If we have unlabeled linear extensions (so really the data that we receive looks like $\{(* < * < *), (* < * = *), (* < * < *)\}$ or the like) then I conjecture that the result is false, with the following potential counter-example.

A Steiner triple system $S$ on a set $X = \{x_1, \ldots, x_{13}\}$ of 13 vertices is a collection of 26 blocks $B_1, \ldots, B_{26}$, each of which is a set of three elements of $X$, such that every two elements of $X$ occur in exactly one block $B_i$. To such a system we may associate a poset $P(S)$ whose vertices are $\{x_1, \ldots, x_{13}, B_1, \ldots, B_{26}\}$ with order relation $\in$. There are two nonisomorphic Steiner triple systems on 13 vertices, yielding two nonisomorphic posets. (Nonisomorphism is easy: the poset conveys exactly the information about which triple contains which elements.) I think that these posets may be a counter-example, for the following (weak) reasons:

Given the list of linear extensions (in your sense) of a poset, it's easy to reconstruct certain basic data about it. In particular, we can find for each $i$ the number of elements whose shortest saturated chain to a minimal (or maximal) element is of length $i$ by looking for the linear extension that is most "bottom-heavy" (or "top-heavy"), in the sense that the initial block of equal elements is as large as possible (which will happen exactly when it consists of all the minimal elements), and the next block of equal elements is as large as possible given that the previous condition is met (which will happen exactly when it consists of all elements that cover a minimal element), and so on. By varying this idea slightly, we can also determine the list of up-degrees of each minimal element in the Hasse diagram (i.e., we know how many elements cover each minimal element), and the list of the number of elements that cover each pair of minimal elements, and so on. This data is not enough to reconstruct the poset on its own, since we don't know how things correspond in the different extensions, and indeed the two posets described above share this data but aren't isomorphic.

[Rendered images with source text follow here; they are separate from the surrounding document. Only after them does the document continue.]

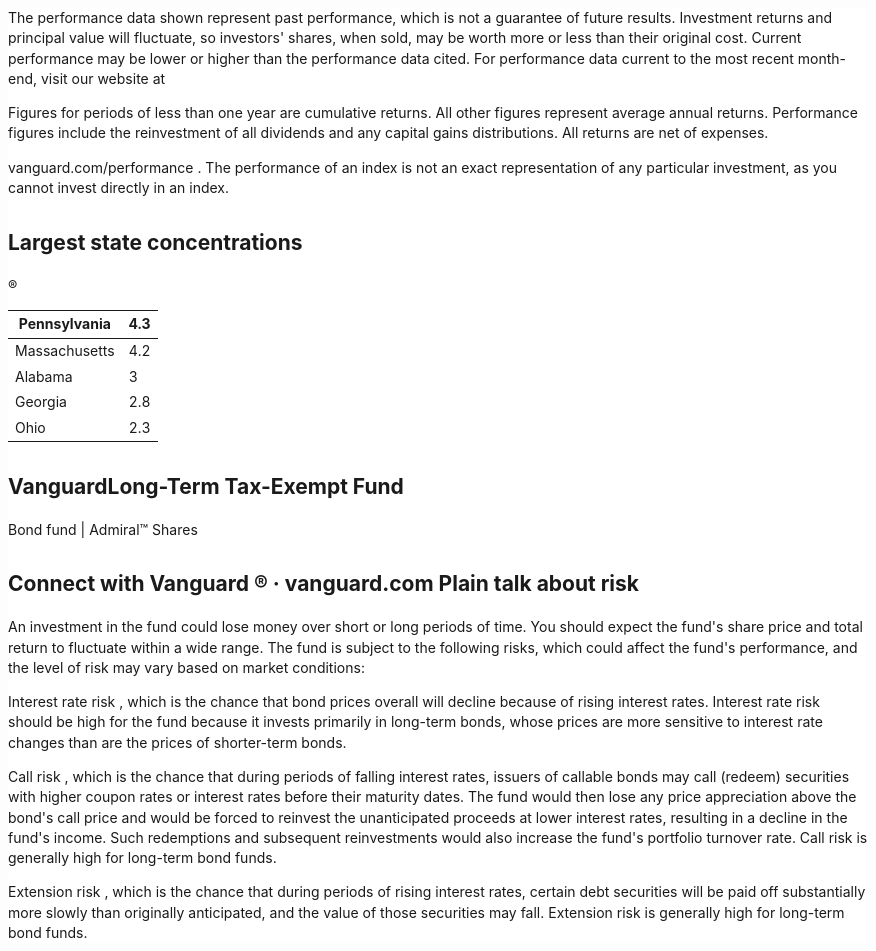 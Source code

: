 The performance data shown represent past performance, which is not a guarantee of future results. Investment returns and principal value will fluctuate, so investors' shares, when sold, may be worth more or less than their original cost. Current performance may be lower or higher than the performance data cited. For performance data current to the most recent month-end, visit our website at

Figures for periods of less than one year are cumulative returns. All other figures represent average annual returns. Performance figures include the reinvestment of all dividends and any capital gains distributions. All returns are net of expenses.

vanguard.com/performance  . The performance of an index is not an exact representation of any particular investment, as you cannot invest directly in an index.

## Largest state concentrations



®



| Pennsylvania   |   4.3 |
|----------------|-------|
| Massachusetts  |   4.2 |
| Alabama        |   3   |
| Georgia        |   2.8 |
| Ohio           |   2.3 |

## VanguardLong-Term Tax-Exempt Fund

Bond fund | Admiral™ Shares

## Connect with Vanguard   ® ·    vanguard.com Plain talk about risk

An investment in the fund could lose money over short or long periods of time. You should expect the fund's share price and total return to fluctuate within a wide range. The fund is subject to the following risks, which could affect the fund's performance, and the level of risk may vary based on market conditions:

Interest rate risk , which is the chance that bond prices overall will decline because of rising interest rates. Interest rate risk should be high for the fund because it invests primarily in long-term bonds, whose prices are more sensitive to interest rate changes than are the prices of shorter-term bonds.

Call risk , which is the chance that during periods of falling interest rates, issuers of callable bonds may call (redeem) securities with higher coupon rates or interest rates before their maturity dates. The fund would then lose any price appreciation above the bond's call price and would be forced to reinvest the unanticipated proceeds at lower interest rates, resulting in a decline in the fund's income. Such redemptions and subsequent reinvestments would also increase the fund's portfolio turnover rate. Call risk is generally high for long-term bond funds.

Extension risk , which is the chance that during periods of rising interest rates, certain debt securities will be paid off substantially more slowly than originally anticipated, and the value of those securities may fall. Extension risk is generally high for long-term bond funds.
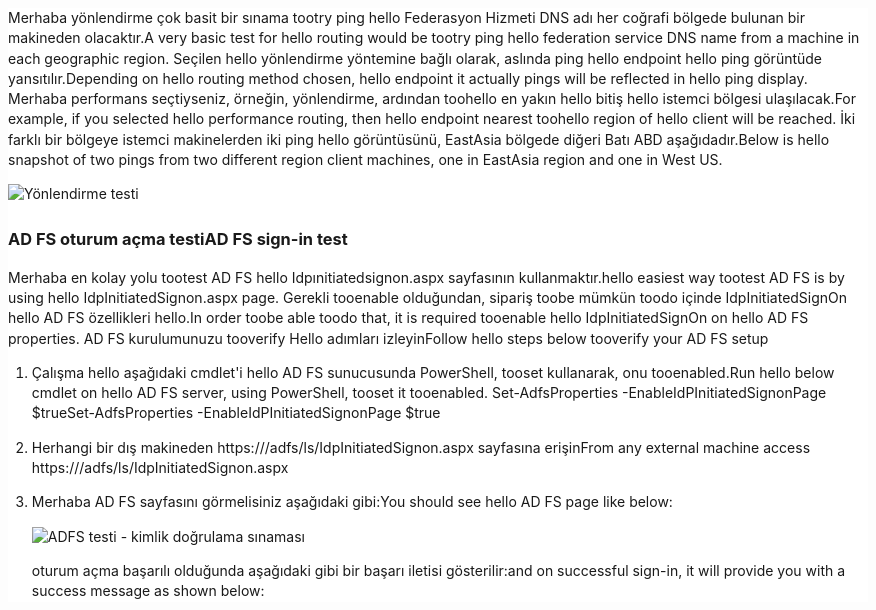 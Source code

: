 <span data-ttu-id="d99b7-178">Merhaba yönlendirme çok basit bir sınama tootry ping hello Federasyon Hizmeti DNS adı her coğrafi bölgede bulunan bir makineden olacaktır.</span><span class="sxs-lookup"><span data-stu-id="d99b7-178">A very basic test for hello routing would be tootry ping hello federation service DNS name from a machine in each geographic region.</span></span> <span data-ttu-id="d99b7-179">Seçilen hello yönlendirme yöntemine bağlı olarak, aslında ping hello endpoint hello ping görüntüde yansıtılır.</span><span class="sxs-lookup"><span data-stu-id="d99b7-179">Depending on hello routing method chosen, hello endpoint it actually pings will be reflected in hello ping display.</span></span> <span data-ttu-id="d99b7-180">Merhaba performans seçtiyseniz, örneğin, yönlendirme, ardından toohello en yakın hello bitiş hello istemci bölgesi ulaşılacak.</span><span class="sxs-lookup"><span data-stu-id="d99b7-180">For example, if you selected hello performance routing, then hello endpoint nearest toohello region of hello client will be reached.</span></span> <span data-ttu-id="d99b7-181">İki farklı bir bölgeye istemci makinelerden iki ping hello görüntüsünü, EastAsia bölgede diğeri Batı ABD aşağıdadır.</span><span class="sxs-lookup"><span data-stu-id="d99b7-181">Below is hello snapshot of two pings from two different region client machines, one in EastAsia region and one in West US.</span></span> 

![Yönlendirme testi](./media/active-directory-adfs-in-azure-with-azure-traffic-manager/pingtest.png)

### <a name="ad-fs-sign-in-test"></a><span data-ttu-id="d99b7-183">AD FS oturum açma testi</span><span class="sxs-lookup"><span data-stu-id="d99b7-183">AD FS sign-in test</span></span>
<span data-ttu-id="d99b7-184">Merhaba en kolay yolu tootest AD FS hello Idpınitiatedsignon.aspx sayfasının kullanmaktır.</span><span class="sxs-lookup"><span data-stu-id="d99b7-184">hello easiest way tootest AD FS is by using hello IdpInitiatedSignon.aspx page.</span></span> <span data-ttu-id="d99b7-185">Gerekli tooenable olduğundan, sipariş toobe mümkün toodo içinde IdpInitiatedSignOn hello AD FS özellikleri hello.</span><span class="sxs-lookup"><span data-stu-id="d99b7-185">In order toobe able toodo that, it is required tooenable hello IdpInitiatedSignOn on hello AD FS properties.</span></span> <span data-ttu-id="d99b7-186">AD FS kurulumunuzu tooverify Hello adımları izleyin</span><span class="sxs-lookup"><span data-stu-id="d99b7-186">Follow hello steps below tooverify your AD FS setup</span></span>

1. <span data-ttu-id="d99b7-187">Çalışma hello aşağıdaki cmdlet'i hello AD FS sunucusunda PowerShell, tooset kullanarak, onu tooenabled.</span><span class="sxs-lookup"><span data-stu-id="d99b7-187">Run hello below cmdlet on hello AD FS server, using PowerShell, tooset it tooenabled.</span></span> 
   <span data-ttu-id="d99b7-188">Set-AdfsProperties -EnableIdPInitiatedSignonPage $true</span><span class="sxs-lookup"><span data-stu-id="d99b7-188">Set-AdfsProperties -EnableIdPInitiatedSignonPage $true</span></span>
2. <span data-ttu-id="d99b7-189">Herhangi bir dış makineden https://<yourfederationservicedns>/adfs/ls/IdpInitiatedSignon.aspx sayfasına erişin</span><span class="sxs-lookup"><span data-stu-id="d99b7-189">From any external machine access https://<yourfederationservicedns>/adfs/ls/IdpInitiatedSignon.aspx</span></span>
3. <span data-ttu-id="d99b7-190">Merhaba AD FS sayfasını görmelisiniz aşağıdaki gibi:</span><span class="sxs-lookup"><span data-stu-id="d99b7-190">You should see hello AD FS page like below:</span></span>
   
    ![ADFS testi - kimlik doğrulama sınaması](./media/active-directory-adfs-in-azure-with-azure-traffic-manager/adfstest1.png)
   
    <span data-ttu-id="d99b7-192">oturum açma başarılı olduğunda aşağıdaki gibi bir başarı iletisi gösterilir:</span><span class="sxs-lookup"><span data-stu-id="d99b7-192">and on successful sign-in, it will provide you with a success message as shown below:</span></span>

Unfortunately, it's clear that knowing all the linear extensions gives us more information than what I've used in the above paragraph. Unfortunately, these posets are too large for me to just slap them into a computer and check whether they really have the same set of extensions. Also, I can't find my copy of Enumerative Combinatorics at the moment to check what is actually known about this sort of thing.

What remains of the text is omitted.